There would be some exceptions under this new bill: Alaskans who are 19 and older who currently sell tobacco products would be grandfathered into the new age limits. Tobacco cessation devices that are approved by the Food and Drug Administration would not incur the new tax rate for e-cigarettes.
Stevens said he agreed, in some ways, that vaping may have helped many adults quit smoking, but that the evidence shows that it can still be harmful.
“They do not, however, end addiction to nicotine,” he said. “Instead, they provide an attractive new delivery device to maintain the same old habit. This bill is an effort to push back on a multi-billion dollar industry that is trying to addict young people.”
SB 45 toughens up age-verification requirements for sellers of tobacco while cutting the fine on violations for underage smokers from a maximum of $500 to $300.
If the bill passes through the Alaska House of Representatives, e-cigarettes or vapes would be taxed at 45% of their wholesale price. The Senate passed SB 45 on a 15-4 vote. All four of the “no” votes were by Republicans.

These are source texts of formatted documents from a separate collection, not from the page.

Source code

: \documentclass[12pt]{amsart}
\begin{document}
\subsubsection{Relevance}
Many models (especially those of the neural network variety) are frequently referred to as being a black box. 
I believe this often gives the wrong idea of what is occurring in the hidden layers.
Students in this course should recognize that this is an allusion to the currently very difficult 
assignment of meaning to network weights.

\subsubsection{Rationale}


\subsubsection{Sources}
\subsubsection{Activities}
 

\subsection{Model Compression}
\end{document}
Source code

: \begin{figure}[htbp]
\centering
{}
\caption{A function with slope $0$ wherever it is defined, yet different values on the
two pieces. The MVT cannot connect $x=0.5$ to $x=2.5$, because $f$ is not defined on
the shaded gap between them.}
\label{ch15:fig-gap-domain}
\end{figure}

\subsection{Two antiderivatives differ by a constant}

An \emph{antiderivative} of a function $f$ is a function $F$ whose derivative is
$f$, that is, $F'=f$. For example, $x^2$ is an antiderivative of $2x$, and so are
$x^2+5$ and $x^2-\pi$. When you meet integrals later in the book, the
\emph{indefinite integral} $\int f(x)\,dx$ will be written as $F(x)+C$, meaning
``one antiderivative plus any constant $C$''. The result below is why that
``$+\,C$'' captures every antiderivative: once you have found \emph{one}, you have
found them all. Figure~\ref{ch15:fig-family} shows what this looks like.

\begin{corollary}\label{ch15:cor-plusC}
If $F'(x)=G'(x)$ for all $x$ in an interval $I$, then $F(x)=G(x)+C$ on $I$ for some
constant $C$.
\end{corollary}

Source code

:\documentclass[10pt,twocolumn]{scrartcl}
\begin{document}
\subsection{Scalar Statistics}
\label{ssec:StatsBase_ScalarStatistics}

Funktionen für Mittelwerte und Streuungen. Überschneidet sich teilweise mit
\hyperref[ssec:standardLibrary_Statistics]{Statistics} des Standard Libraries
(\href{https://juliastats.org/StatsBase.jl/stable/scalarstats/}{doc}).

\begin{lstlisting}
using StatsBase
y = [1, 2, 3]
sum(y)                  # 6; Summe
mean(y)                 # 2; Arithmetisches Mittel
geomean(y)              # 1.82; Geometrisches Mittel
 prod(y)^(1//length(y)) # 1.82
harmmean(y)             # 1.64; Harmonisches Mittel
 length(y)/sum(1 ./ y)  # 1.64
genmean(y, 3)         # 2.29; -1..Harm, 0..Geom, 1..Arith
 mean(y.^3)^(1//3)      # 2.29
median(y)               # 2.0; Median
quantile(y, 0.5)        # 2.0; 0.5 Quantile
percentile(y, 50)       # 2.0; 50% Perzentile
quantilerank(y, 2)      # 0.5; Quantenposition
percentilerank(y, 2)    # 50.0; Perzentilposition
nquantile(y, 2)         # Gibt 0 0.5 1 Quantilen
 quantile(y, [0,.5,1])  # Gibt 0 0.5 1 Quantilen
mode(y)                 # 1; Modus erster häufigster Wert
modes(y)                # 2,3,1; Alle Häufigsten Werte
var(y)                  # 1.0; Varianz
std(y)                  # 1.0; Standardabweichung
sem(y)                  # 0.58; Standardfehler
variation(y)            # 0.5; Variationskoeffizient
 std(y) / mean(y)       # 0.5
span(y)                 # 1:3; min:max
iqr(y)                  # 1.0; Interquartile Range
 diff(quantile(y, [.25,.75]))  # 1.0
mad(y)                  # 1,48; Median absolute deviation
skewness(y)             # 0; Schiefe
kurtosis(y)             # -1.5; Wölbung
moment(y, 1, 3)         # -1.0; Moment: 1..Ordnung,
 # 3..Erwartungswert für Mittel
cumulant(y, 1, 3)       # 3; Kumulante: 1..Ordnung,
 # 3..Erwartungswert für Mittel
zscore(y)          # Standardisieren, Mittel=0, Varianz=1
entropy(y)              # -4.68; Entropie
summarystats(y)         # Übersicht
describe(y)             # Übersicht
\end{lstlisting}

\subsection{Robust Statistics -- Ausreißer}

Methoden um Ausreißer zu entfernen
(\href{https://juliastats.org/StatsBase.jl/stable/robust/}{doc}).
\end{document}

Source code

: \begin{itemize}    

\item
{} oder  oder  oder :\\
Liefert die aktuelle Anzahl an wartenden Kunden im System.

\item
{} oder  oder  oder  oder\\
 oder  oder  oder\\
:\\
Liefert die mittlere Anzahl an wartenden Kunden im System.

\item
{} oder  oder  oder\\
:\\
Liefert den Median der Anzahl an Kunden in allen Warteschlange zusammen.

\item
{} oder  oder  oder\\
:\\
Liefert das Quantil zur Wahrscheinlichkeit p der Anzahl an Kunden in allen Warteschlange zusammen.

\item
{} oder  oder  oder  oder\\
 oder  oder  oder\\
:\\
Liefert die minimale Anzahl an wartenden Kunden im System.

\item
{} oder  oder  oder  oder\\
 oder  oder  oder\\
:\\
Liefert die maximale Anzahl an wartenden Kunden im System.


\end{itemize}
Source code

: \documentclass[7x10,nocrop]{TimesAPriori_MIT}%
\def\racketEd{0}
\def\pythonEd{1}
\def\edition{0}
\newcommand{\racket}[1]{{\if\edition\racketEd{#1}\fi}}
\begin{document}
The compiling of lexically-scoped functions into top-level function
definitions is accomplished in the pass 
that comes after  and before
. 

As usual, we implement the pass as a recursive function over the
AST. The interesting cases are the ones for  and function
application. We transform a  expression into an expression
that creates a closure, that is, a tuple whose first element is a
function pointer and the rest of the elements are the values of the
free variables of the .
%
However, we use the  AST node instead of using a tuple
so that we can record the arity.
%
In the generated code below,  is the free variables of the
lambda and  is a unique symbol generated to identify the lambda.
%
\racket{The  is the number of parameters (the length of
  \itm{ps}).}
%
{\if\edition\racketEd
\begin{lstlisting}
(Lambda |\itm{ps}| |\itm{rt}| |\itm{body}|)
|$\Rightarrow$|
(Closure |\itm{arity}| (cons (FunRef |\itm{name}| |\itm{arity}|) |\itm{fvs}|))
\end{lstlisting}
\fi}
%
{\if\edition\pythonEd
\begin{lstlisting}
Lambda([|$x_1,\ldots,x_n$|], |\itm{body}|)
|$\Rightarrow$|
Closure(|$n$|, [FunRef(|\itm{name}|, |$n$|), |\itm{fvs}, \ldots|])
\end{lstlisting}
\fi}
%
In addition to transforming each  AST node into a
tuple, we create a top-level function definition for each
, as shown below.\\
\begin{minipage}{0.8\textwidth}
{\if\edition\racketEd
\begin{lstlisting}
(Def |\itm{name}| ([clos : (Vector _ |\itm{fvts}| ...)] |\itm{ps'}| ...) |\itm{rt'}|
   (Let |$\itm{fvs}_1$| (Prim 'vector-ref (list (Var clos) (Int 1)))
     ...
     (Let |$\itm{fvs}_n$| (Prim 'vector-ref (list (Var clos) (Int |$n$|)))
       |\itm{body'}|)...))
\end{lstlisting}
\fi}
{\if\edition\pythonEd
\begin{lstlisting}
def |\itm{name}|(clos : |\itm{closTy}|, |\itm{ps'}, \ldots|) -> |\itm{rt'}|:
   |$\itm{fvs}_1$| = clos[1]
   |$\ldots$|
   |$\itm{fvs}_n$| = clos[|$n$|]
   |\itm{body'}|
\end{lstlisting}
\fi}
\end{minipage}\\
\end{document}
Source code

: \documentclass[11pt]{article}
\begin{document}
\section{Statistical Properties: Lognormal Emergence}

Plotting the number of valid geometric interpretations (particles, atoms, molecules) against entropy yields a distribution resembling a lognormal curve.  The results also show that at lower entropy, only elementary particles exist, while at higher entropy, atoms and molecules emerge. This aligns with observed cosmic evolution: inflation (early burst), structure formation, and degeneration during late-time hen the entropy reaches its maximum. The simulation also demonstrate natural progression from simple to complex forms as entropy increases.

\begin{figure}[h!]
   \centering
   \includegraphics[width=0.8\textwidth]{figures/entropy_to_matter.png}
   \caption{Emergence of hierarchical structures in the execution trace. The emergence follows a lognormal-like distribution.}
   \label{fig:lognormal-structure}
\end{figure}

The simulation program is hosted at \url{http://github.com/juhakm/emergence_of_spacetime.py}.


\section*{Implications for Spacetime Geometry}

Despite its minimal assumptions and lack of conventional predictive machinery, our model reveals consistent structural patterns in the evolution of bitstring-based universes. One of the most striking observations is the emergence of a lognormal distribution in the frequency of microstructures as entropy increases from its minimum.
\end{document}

Sen. Mike Shower, R-Wasilla, opposed the bill and said 18 is the age a person is considered to be an adult in the U.S. in most instances, including for joining the military.
“You’re old enough to carry a gun, you’re old enough to die for your country, but you’re not old enough to drink? To smoke a cigarette if you want? To vape?” Shower asked. “That’s a hard choice for me to look at somebody in the eye and say you can’t be destructive to yourself.”
In 2019, former President Donald Trump signed a bill into law that raised the federal age to consume tobacco products to 21. Alaska is currently one of 12 states that have not made the same shift in state law.
SB 45 now heads to the House for its consideration. The legislative session must end by May 18.
Correction: An earlier version of this article stated that the proposed tax rate on vaping would be 75% of the wholesale price, that was from an earlier version of the bill. The current proposed tax rate would be 45% of the wholesale price.